What to produce:
The expected output is each line below containing "processos", copied in full.

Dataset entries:
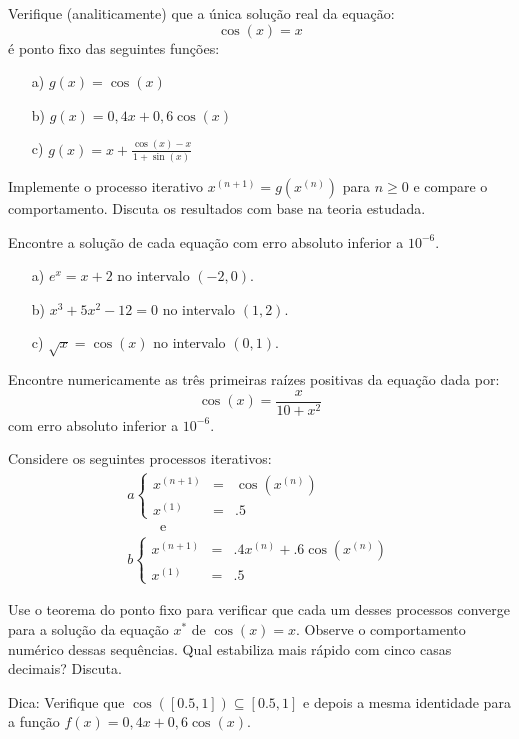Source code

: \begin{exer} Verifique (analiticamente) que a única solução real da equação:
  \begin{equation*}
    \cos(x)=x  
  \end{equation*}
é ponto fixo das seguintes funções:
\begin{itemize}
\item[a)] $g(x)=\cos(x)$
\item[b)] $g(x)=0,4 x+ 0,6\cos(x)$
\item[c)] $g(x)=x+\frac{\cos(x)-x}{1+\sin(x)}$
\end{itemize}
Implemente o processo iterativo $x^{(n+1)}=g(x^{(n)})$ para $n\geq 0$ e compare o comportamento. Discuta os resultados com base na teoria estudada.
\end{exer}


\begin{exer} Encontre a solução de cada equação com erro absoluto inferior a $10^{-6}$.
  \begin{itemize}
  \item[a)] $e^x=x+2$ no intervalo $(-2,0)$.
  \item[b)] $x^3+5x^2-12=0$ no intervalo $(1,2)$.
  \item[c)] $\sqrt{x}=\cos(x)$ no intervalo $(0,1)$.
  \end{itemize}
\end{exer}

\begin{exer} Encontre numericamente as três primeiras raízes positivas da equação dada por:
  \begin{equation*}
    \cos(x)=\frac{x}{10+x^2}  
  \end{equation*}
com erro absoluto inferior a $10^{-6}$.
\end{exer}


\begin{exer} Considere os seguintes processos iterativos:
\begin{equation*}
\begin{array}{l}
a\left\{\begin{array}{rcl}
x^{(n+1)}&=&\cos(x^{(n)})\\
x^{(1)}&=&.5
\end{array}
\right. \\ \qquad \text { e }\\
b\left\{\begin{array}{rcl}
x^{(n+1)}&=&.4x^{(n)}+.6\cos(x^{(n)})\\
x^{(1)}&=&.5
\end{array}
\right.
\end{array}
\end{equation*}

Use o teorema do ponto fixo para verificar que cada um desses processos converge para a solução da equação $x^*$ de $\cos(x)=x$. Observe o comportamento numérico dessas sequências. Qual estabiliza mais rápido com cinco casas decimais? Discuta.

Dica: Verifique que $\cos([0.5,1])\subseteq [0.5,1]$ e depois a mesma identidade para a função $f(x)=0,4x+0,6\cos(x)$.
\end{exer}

Exercise output:
\begin{exer} Considere os seguintes processos iterativos:
Use o teorema do ponto fixo para verificar que cada um desses processos converge para a solução da equação $x^*$ de $\cos(x)=x$. Observe o comportamento numérico dessas sequências. Qual estabiliza mais rápido com cinco casas decimais? Discuta.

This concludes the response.